Pennsylvania Barge Club is an amateur rowing club, situated along the historic Boathouse Row of Philadelphia, Pennsylvania.  It was founded in 1861 and joined the Schuylkill Navy in 1865. The club's boathouse, at #4 Boathouse Row, is also known as the Hollenback House, named for William M. Hollenback, Jr., who served as President of USRowing from 1979 until 1985.

Painter Thomas Eakins was most likely a longtime member of Pennsylvania Barge Club. His friend, Max Schmitt, rowed for the club, and won the single sculls championship 6 times.

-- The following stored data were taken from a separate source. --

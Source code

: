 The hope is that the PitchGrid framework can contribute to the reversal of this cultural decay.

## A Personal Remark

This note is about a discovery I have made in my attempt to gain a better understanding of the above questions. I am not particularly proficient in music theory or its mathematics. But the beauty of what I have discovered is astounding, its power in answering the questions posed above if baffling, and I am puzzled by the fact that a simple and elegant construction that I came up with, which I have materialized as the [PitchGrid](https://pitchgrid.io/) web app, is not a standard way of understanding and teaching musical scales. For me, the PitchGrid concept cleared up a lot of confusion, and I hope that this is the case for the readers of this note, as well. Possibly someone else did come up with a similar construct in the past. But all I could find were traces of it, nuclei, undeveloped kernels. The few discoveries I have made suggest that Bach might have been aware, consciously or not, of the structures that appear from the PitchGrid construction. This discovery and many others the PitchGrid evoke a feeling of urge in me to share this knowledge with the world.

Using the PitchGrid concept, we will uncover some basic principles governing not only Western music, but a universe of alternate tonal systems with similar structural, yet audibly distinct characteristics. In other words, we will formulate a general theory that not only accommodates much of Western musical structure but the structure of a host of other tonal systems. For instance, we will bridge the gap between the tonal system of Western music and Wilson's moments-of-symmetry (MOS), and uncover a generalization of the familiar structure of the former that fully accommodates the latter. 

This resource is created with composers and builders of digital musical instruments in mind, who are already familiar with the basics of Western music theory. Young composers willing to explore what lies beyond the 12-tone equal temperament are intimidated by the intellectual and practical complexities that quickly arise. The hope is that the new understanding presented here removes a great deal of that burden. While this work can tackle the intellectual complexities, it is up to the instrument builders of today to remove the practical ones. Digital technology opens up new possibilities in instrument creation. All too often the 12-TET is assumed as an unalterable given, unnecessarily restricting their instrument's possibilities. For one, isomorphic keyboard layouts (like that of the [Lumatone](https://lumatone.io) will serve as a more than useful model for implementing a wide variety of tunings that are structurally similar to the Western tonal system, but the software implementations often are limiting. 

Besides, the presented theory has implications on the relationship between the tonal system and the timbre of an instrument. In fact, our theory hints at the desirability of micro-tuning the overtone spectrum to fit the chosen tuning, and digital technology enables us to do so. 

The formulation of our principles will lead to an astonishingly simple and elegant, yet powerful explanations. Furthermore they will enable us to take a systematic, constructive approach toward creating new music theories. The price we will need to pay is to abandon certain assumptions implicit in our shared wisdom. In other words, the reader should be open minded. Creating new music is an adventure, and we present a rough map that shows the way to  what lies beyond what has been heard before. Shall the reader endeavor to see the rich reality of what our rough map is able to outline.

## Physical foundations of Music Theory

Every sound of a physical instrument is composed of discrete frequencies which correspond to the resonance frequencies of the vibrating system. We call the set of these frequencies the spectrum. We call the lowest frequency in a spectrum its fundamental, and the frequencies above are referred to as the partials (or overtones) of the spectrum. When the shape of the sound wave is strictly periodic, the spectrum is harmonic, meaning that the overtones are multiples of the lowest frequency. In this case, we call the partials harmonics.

In Schuylkill Navy races, Pennsylvania Barge had 359 entries and 106 victories. Its teams represented the United States in the 1920 (four-with-cox), 1924 (four-with), 1928 (four-with and four-without), and 1932 (pair-with) Olympic Games.

As a result of World War II, the club suffered a drastic reduction in membership. In 1955, the Club turned its boathouse over to the Schuylkill Navy. Thereafter, the Pennsylvania Barge Club served as an administrative center for rowing, including serving as Headquarters for the National Association of Amateur Oarsmen, which later became USRowing. The building also housed the Schuylkill Navy, the United States rowing Society (formerly Schuylkill Navy Association), the Philadelphia Scholastic Rowing Association, the Middle States Regatta Association, and the Dad Vail Rowing Association.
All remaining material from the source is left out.